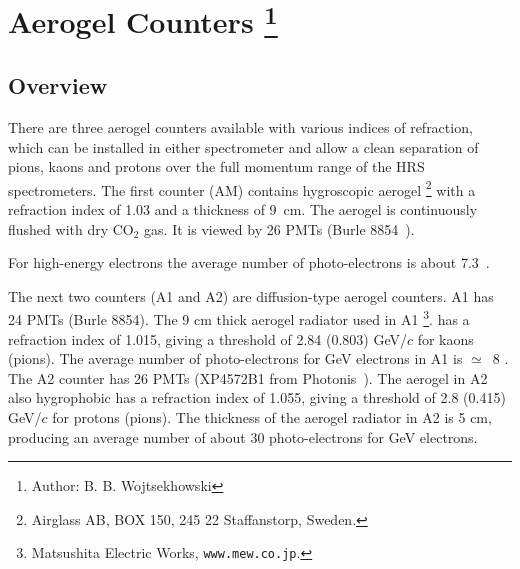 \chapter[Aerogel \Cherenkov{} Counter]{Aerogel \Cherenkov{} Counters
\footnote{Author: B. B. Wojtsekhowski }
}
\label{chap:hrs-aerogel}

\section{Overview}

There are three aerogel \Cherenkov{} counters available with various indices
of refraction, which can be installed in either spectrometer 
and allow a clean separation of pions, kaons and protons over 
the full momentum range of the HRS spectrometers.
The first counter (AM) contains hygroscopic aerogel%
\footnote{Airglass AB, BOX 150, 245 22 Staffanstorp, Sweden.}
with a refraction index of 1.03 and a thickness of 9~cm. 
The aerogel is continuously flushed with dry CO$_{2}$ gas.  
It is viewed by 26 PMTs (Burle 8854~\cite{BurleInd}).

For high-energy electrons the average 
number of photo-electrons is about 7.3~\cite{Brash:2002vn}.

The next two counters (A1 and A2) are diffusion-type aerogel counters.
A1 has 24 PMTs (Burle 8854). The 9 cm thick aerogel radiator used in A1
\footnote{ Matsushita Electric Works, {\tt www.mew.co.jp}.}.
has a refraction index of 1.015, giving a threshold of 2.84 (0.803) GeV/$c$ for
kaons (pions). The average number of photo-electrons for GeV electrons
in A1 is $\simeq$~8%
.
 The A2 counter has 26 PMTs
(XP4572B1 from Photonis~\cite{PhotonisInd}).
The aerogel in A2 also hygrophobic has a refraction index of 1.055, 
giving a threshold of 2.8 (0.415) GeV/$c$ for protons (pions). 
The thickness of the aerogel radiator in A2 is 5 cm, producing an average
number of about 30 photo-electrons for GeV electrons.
--*--
● AIM OF THE TASK
Provide only the count of lines within the entries above that include the string "radiator".

● RESPONSE TO THE EXERCISE
2